Katherine Wells: David, have you seen The Wretched yet?
David Sims: I am vaguely aware of a horror movie called The Wretched. Is that what you’re talking about?
Wells: It’s the most popular movie in America right now!
James Hamblin: How do you not know The Wretched?
Sims: By what metric has it been deemed the most popular movie?
Wells: By the weekend box office. It’s number one!
Sims: The entirety of the weekend box office right now is like 20 drive-ins open around the country.
Wells: David, it is your job to cover the movie industry. You don’t even know what the No. 1 movie in America is right now.
Sims: Good for The Wretched. There’s this truly bizarre confluence of things happening right now. The only theaters open are drive-ins in states that are not completely closed down, and the only movies available are these obscure indie movies. This is something people might not know, but the purpose of drive-throughs in recent movie history has been to get blockbusters to nice round numbers.
Black Panther was sitting at $699 million for a while, so Disney started throwing it on into drive-ins, months after it had come out, just to bump it up to $700 million. Everyone loves a nice round number. $699 million is decent. But $700 million? Wow.
Hamblin: It seems like we could do lots of drive-ins now, though. That could be a really popular thing this summer, right?
Sims: I think they should come back. They have this reputation as being kind of old-fashioned, and the sound is kind of cruddy, but surely now with cars being what they are and radios being fancier and Bluetooth existing, you can probably have a fancier experience at the drive-in than you could back in the day.
Wells: What was the state of movie theaters before this? I feel like people have been predicting the doom of the theater experience for years.
Sims: It’s a common prediction that because everyone has these nice home theaters and Netflix and whatnot, the movie theater business will die. But theaters being shut down has exposed that the theater industry is crucial to giant studios, which for the most part aren’t interested in proceeding without theaters. The profits come from selling tickets.

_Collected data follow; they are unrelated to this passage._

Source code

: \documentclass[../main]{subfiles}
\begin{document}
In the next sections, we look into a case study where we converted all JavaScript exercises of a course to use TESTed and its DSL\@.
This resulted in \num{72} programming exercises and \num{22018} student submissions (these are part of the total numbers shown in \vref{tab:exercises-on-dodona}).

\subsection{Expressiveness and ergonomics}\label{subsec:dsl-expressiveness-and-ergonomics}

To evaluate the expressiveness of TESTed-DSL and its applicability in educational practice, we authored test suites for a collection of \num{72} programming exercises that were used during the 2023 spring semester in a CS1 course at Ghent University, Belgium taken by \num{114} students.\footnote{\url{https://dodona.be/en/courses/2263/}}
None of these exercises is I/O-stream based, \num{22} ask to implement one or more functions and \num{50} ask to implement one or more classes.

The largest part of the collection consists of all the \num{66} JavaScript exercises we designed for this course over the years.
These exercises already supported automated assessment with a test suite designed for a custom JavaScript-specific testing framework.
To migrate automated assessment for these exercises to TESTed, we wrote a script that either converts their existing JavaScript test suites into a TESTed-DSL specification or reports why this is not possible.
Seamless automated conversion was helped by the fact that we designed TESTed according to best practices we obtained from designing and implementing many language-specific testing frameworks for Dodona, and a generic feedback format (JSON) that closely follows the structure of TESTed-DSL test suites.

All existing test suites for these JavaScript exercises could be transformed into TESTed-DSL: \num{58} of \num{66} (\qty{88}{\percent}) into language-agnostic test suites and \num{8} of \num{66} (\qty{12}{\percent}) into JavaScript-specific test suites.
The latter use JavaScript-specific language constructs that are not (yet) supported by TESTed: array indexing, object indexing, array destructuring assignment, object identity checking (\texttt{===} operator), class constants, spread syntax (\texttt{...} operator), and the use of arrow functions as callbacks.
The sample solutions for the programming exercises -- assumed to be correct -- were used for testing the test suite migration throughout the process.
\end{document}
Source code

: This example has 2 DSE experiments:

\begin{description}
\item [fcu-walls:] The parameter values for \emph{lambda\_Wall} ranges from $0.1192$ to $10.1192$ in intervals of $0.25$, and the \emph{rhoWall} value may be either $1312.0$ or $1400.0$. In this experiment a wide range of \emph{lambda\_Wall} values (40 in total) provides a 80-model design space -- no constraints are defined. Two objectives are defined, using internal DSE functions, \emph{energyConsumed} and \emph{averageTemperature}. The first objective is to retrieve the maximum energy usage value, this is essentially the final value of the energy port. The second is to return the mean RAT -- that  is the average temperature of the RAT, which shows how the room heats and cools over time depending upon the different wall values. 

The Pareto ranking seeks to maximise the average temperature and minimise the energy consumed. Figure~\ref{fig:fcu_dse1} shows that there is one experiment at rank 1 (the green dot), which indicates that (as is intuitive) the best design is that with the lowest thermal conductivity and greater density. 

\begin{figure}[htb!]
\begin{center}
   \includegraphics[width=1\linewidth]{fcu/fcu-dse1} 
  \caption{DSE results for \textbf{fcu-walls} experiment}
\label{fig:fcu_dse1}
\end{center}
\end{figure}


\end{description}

Studios could take this opportunity to say, “Look, there’s no theaters; we’re going to put our movies out online.” Instead, with a few small exceptions, mostly children’s films, all the studios are saying they’ll just release them later. Studios can’t make the sort of killing they’re used to making without movie theaters.
No one’s making an Avengers movie for your television. That wouldn’t make sense. You’d be spending ungodly amounts of money for no good reason. That’s how this infrastructure works. Some people say that, over the last decade or so, things have ballooned in a way that was maybe a little uncontrollable, with studios relying more and more on these really big-bet movies that have to be right.

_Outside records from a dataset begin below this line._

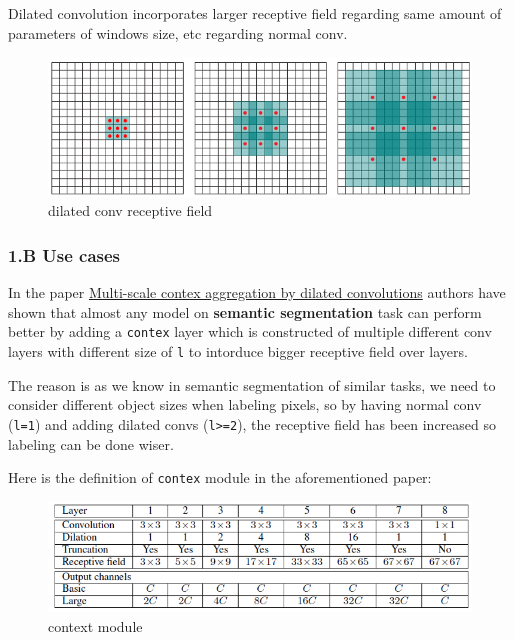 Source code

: \documentclass[11pt]{article}
\makeatletter
\def\maxwidth{\ifdim\Gin@nat@width>\linewidth\linewidth
    \else\Gin@nat@width\fi}
\let\Oldincludegraphics\includegraphics
\renewcommand{\includegraphics}[1]{\Oldincludegraphics[width=.8\maxwidth]{#1}}
\makeatother
\begin{document}
Dilated convolution incorporates larger receptive field regarding same
amount of parameters of windows size, etc regarding normal conv.

\begin{figure}
\centering
\includegraphics{wiki/1_3.png}
\caption{dilated conv receptive field}
\end{figure}

    \hypertarget{b-use-cases}{%
\subsubsection{1.B Use cases}\label{b-use-cases}}

In the paper
\href{http://vladlen.info/papers/dilated-convolutions.pdf}{Multi-scale
contex aggregation by dilated convolutions} authors have shown that
almost any model on \textbf{semantic segmentation} task can perform
better by adding a \texttt{contex} layer which is constructed of
multiple different conv layers with different size of \texttt{l} to
intorduce bigger receptive field over layers.

The reason is as we know in semantic segmentation of similar tasks, we
need to consider different object sizes when labeling pixels, so by
having normal conv (\texttt{l=1}) and adding dilated convs
(\texttt{l\textgreater{}=2}), the receptive field has been increased so
labeling can be done wiser.

Here is the definition of \texttt{contex} module in the aforementioned
paper:

\begin{figure}
\centering
\includegraphics{wiki/1_4.png}
\caption{context module}
\end{figure}
\end{document}
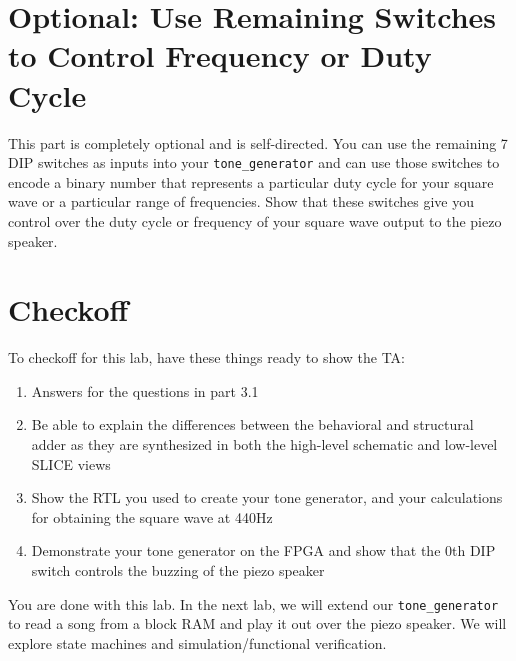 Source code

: \documentclass[11pt]{article}
\begin{document}
\section{Optional: Use Remaining Switches to Control Frequency or Duty Cycle}
This part is completely optional and is self-directed. You can use the remaining 7 DIP switches as inputs into your \verb|tone_generator| and can use those switches to encode a binary number that represents a particular duty cycle for your square wave or a particular range of frequencies. Show that these switches give you control over the duty cycle or frequency of your square wave output to the piezo speaker.

\section{Checkoff}
To checkoff for this lab, have these things ready to show the TA:

\begin{enumerate}
	\item Answers for the questions in part 3.1
	\item Be able to explain the differences between the behavioral and structural adder as they are synthesized in both the high-level schematic and low-level SLICE views
	\item Show the RTL you used to create your tone generator, and your calculations for obtaining the square wave at 440Hz
	\item Demonstrate your tone generator on the FPGA and show that the 0th DIP switch controls the buzzing of the piezo speaker
\end{enumerate}

You are done with this lab. In the next lab, we will extend our \verb|tone_generator| to read a song from a block RAM and play it out over the piezo speaker. We will explore state machines and simulation/functional verification.

\end{document}
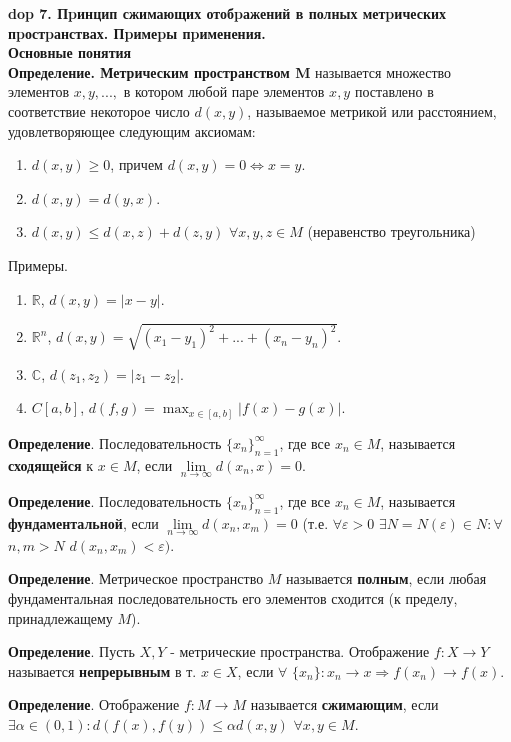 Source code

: \textbf{\LARGE dop 7. Пpинцип сжимающих отобpажений в полных метpических пpостpанствах. Пpимеpы пpименения.}  \\
\textbf{\large Основные понятия} \\
\textbf{Определение. Метрическим пространством M}
называется множество элементов $x, y, ...,$ в котором любой паре элементов $x, y$ поставлено в соответствие некоторое число $d(x, y)$, называемое метрикой или расстоянием, удовлетворяющее следующим аксиомам:
\begin{enumerate}
    \item $d(x, y) \geq 0$, причем $d(x, y)=0 \iff x=y$.
    \item $d(x, y) = d(y, x)$.
    \item $d(x, y) \leq d(x, z) + d(z, y)$ $\forall x,y,z \in M$ (неравенство треугольника)
\end{enumerate}

Примеры.
\begin{enumerate}
    \item $\mathbb{R}$, $d(x,y)=|x-y|$.
    \item $\mathbb{R}^n$, $d(x, y) = \sqrt{(x_1-y_1)^2+...+(x_n-y_n)^2}$.
    \item $\mathbb{C}$, $d(z_1, z_2) = |z_1-z_2|$.
    \item $C[a,b]$, $d(f, g) = \max_{x \in [a,b]}|f(x)-g(x)|$.
\end{enumerate}

\textbf{Определение}. Последовательность $\{x_n\}_{n=1}^{\infty}$, где все $x_n \in M$, называется \textbf{сходящейся} к $x \in M$, если $\lim\limits_{n \to \infty} d(x_n, x) = 0$.

\textbf{Определение}. Последовательность $\{x_n\}_{n=1}^{\infty}$, где все $x_n \in M$, называется \textbf{фундаментальной}, если $\lim\limits_{n \to \infty} d(x_n, x_m) = 0$ (т.е. $\forall \varepsilon > 0$ $\exists N = N(\varepsilon) \in N: \forall$ $n,m > N$ $d(x_n, x_m) < \varepsilon)$.

\textbf{Определение}. Метрическое пространство $M$ называется \textbf{полным}, если любая фундаментальная последовательность его элементов сходится (к пределу, принадлежащему $M$).

\textbf{Определение}. Пусть $X, Y$ - метрические пространства. Отображение $f : X \xrightarrow{} Y$ называется
\textbf{непрерывным} в т. $x \in X$, если $\forall$ $ \{x_n\}:x_n \rightarrow x \Rightarrow f(x_n) \xrightarrow{} f(x)$.

\textbf{Определение}. Отображение $f : M \xrightarrow{} M$ называется
\textbf{сжимающим}, если $\exists \alpha \in (0,1): d(f(x), f(y)) \leq \alpha d(x,y)$ $\forall x,y \in M$.

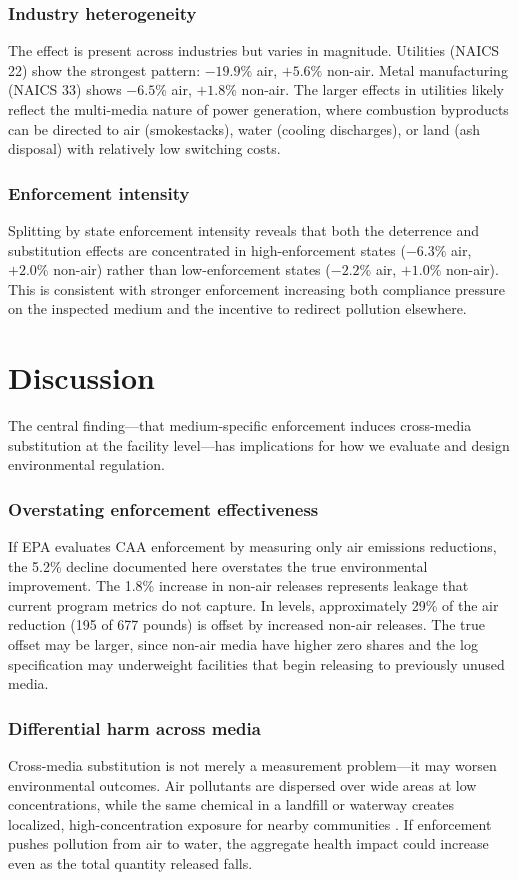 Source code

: \documentclass[12pt]{article}
\begin{document}
\subsubsection*{Industry heterogeneity} The effect is present across industries but varies in magnitude. Utilities (NAICS 22) show the strongest pattern: $-19.9\%$ air, $+5.6\%$ non-air. Metal manufacturing (NAICS 33) shows $-6.5\%$ air, $+1.8\%$ non-air. The larger effects in utilities likely reflect the multi-media nature of power generation, where combustion byproducts can be directed to air (smokestacks), water (cooling discharges), or land (ash disposal) with relatively low switching costs.

\subsubsection*{Enforcement intensity} Splitting by state enforcement intensity reveals that both the deterrence and substitution effects are concentrated in high-enforcement states ($-6.3\%$ air, $+2.0\%$ non-air) rather than low-enforcement states ($-2.2\%$ air, $+1.0\%$ non-air). This is consistent with stronger enforcement increasing both compliance pressure on the inspected medium and the incentive to redirect pollution elsewhere.


\section{Discussion}

The central finding---that medium-specific enforcement induces cross-media substitution at the facility level---has implications for how we evaluate and design environmental regulation.

\subsubsection*{Overstating enforcement effectiveness} If EPA evaluates CAA enforcement by measuring only air emissions reductions, the 5.2\% decline documented here overstates the true environmental improvement. The 1.8\% increase in non-air releases represents leakage that current program metrics do not capture. In levels, approximately 29\% of the air reduction (195 of 677 pounds) is offset by increased non-air releases. The true offset may be larger, since non-air media have higher zero shares and the log specification may underweight facilities that begin releasing to previously unused media.

\subsubsection*{Differential harm across media} Cross-media substitution is not merely a measurement problem---it may worsen environmental outcomes. Air pollutants are dispersed over wide areas at low concentrations, while the same chemical in a landfill or waterway creates localized, high-concentration exposure for nearby communities \citep{greenstone2012does}. If enforcement pushes pollution from air to water, the aggregate health impact could increase even as the total quantity released falls.
\end{document}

Wells: Critics such as yourself have complained that the incentive to create these cookie-cutter action movies means that we’re not getting great movies.
Sims: Yes, but at the same time, movie theaters cannot exist on blockbusters alone. Multiplexes have many screens and many times to fill. They have to show other movies. That is why mid-budget and smaller movies still exist. You need to sell tickets to other things. You can’t have an Avengers every weekend.
Wells: So this is threatening to smaller productions too?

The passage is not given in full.